[[ Given entries open ]]
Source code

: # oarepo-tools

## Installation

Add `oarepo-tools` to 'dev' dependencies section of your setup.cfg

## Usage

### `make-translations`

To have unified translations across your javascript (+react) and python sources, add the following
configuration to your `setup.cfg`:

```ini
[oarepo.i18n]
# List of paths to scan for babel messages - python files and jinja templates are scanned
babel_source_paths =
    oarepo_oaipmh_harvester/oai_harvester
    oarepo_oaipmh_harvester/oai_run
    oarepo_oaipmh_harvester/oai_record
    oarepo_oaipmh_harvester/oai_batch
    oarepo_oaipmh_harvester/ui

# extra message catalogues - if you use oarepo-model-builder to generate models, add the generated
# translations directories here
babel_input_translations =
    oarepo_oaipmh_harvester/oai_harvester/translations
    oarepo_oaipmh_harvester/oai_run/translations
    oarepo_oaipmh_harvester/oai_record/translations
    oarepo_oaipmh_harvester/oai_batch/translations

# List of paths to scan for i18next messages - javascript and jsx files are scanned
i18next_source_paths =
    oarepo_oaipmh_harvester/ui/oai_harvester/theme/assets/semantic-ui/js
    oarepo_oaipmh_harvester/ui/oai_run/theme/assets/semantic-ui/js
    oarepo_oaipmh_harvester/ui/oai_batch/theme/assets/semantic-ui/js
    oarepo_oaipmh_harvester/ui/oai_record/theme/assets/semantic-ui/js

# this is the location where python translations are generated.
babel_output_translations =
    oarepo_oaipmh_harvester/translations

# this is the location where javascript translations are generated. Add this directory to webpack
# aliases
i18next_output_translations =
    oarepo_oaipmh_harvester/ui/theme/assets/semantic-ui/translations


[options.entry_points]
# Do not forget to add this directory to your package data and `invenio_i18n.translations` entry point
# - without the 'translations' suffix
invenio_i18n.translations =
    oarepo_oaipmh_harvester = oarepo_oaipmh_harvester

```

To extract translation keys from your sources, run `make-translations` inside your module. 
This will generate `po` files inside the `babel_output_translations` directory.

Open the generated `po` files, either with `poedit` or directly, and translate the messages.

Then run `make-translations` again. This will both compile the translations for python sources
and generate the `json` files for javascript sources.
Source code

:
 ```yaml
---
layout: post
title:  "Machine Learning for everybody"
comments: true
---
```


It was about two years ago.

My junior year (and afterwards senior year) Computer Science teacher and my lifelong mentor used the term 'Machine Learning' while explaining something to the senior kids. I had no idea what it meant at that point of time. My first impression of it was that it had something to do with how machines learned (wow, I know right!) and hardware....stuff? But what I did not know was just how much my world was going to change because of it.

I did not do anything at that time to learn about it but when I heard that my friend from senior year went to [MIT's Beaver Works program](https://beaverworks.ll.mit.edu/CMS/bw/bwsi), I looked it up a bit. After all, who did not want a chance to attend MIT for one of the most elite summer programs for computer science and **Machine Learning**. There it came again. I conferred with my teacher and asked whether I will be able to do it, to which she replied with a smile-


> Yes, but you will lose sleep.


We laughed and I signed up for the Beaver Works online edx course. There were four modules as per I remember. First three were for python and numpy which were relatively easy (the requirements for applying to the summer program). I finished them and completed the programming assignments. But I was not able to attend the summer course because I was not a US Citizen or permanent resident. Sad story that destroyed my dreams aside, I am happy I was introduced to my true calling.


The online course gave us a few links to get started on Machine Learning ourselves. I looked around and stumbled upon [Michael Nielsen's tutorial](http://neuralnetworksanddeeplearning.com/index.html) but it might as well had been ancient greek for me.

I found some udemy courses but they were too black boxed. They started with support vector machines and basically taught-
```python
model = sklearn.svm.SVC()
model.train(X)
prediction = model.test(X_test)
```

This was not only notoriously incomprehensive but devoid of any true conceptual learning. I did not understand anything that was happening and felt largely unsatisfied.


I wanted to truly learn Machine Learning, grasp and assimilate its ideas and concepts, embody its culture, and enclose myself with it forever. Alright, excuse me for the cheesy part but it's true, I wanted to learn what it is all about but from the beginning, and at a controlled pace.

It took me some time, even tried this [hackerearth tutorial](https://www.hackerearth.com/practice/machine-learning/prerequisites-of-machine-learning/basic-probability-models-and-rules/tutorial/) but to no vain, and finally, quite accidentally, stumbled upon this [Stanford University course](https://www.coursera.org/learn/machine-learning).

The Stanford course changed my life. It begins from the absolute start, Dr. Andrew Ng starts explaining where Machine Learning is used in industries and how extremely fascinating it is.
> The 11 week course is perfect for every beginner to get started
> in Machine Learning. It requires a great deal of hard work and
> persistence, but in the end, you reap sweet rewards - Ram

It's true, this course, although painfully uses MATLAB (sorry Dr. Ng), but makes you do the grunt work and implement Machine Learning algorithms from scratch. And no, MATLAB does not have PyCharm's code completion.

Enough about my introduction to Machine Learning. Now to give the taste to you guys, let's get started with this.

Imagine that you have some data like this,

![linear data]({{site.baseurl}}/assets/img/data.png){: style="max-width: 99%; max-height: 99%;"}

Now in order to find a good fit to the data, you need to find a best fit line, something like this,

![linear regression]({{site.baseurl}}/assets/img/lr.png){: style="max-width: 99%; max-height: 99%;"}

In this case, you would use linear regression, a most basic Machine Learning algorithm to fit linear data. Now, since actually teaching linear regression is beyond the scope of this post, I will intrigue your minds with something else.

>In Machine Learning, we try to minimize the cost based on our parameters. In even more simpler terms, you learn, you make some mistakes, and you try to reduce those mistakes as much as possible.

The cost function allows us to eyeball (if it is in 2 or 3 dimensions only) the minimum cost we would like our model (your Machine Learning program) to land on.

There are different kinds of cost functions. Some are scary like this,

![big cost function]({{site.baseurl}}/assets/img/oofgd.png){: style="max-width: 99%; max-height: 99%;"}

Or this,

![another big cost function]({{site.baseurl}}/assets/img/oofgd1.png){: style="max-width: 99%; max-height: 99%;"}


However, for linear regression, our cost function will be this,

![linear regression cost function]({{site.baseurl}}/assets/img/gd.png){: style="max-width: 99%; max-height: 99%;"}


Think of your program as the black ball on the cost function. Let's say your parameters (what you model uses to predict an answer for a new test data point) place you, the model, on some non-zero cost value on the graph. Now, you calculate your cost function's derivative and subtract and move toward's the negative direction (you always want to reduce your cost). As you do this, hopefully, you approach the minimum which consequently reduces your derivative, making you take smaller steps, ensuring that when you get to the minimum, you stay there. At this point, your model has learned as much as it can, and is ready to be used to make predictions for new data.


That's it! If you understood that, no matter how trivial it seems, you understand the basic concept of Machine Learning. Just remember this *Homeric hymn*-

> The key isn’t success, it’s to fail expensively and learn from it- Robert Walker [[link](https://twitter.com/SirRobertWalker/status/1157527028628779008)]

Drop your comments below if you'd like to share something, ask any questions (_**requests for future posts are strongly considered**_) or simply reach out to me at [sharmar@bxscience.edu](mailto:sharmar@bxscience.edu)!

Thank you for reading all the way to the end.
[[ Given entries closed ]]
[[ Given entries open ]]
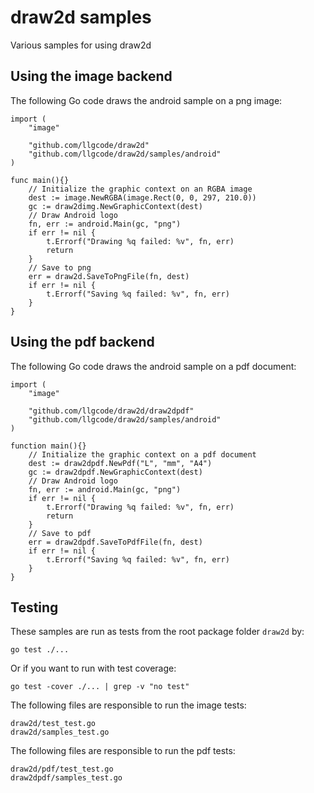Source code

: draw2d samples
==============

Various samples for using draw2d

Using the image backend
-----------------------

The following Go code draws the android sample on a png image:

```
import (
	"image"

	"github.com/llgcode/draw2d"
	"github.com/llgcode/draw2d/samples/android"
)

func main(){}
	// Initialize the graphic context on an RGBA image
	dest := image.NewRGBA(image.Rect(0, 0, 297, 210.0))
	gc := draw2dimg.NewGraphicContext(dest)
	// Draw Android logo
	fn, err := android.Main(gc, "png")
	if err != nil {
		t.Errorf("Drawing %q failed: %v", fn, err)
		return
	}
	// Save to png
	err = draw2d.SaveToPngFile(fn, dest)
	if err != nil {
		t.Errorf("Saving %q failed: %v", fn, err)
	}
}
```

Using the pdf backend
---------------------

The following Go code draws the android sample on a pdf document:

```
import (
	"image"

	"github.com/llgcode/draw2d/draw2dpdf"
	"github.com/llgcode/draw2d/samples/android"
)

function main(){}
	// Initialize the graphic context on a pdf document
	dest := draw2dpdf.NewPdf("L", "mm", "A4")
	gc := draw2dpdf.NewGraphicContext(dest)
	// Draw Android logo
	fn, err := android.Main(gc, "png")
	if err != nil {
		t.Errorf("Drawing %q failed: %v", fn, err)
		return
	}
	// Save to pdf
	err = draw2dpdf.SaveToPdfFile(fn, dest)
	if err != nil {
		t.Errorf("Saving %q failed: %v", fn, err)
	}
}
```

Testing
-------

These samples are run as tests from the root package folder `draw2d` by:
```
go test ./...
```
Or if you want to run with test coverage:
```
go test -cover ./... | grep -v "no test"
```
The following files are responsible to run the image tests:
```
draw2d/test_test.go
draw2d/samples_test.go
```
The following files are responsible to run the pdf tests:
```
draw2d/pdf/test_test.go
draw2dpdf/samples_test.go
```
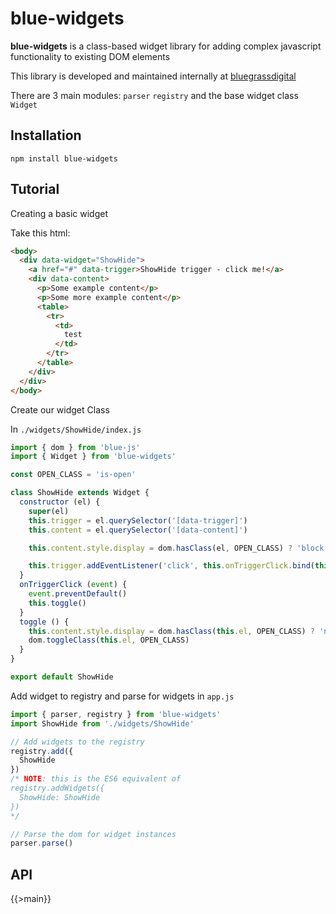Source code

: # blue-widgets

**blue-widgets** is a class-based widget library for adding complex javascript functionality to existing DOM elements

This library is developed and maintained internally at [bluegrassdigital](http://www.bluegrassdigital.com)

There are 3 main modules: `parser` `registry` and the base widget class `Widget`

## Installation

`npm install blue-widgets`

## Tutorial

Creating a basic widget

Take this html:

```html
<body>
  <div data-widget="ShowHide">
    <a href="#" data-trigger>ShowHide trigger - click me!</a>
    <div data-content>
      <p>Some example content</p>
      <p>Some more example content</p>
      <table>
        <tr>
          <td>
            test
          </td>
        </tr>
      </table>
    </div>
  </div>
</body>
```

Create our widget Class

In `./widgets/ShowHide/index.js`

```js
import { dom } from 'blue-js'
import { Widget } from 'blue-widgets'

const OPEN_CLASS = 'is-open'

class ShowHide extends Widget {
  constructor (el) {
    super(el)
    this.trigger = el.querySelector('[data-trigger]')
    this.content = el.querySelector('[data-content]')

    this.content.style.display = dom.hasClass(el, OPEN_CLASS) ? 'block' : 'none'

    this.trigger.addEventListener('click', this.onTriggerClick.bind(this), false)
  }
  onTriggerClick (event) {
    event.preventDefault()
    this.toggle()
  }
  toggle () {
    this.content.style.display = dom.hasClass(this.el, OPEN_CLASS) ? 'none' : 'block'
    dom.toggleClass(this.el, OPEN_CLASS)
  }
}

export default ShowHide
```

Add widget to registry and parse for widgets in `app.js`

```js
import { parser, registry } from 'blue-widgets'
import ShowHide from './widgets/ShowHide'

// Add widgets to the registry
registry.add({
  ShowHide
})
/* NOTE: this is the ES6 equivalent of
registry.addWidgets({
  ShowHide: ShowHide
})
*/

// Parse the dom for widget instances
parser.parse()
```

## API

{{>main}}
[[ Given entries closed ]]
[[ Given entries open ]]
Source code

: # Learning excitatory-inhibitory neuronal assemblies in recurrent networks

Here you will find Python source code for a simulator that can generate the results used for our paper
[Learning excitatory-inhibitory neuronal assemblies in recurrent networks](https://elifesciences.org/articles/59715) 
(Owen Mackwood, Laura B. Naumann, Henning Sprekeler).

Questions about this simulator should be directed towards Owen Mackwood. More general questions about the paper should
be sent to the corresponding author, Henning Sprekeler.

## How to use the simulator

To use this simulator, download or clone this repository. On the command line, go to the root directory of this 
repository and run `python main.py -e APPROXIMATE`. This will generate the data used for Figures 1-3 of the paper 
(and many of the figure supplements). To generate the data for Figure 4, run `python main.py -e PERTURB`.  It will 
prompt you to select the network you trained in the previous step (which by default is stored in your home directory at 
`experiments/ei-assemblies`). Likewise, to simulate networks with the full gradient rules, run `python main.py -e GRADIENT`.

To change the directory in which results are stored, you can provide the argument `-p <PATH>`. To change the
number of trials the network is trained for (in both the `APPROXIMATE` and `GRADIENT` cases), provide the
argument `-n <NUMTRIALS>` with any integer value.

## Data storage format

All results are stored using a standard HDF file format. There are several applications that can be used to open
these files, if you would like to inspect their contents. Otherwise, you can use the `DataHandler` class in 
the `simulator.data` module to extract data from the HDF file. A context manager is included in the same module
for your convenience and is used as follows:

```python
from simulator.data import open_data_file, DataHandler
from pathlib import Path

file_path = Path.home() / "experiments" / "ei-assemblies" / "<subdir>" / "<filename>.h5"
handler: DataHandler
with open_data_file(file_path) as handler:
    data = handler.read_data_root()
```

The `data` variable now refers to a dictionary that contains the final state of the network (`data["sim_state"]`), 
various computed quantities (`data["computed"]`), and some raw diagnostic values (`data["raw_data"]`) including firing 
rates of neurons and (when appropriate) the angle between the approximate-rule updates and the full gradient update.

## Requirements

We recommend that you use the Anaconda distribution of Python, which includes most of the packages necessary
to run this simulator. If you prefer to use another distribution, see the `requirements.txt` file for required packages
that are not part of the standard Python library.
[[ Given entries closed ]]
- _What is being asked_
Report each line of the material in which the string "tests" occurs.

- _Result of this task_
These samples are run as tests from the root package folder `draw2d` by:
The following files are responsible to run the image tests:
The following files are responsible to run the pdf tests:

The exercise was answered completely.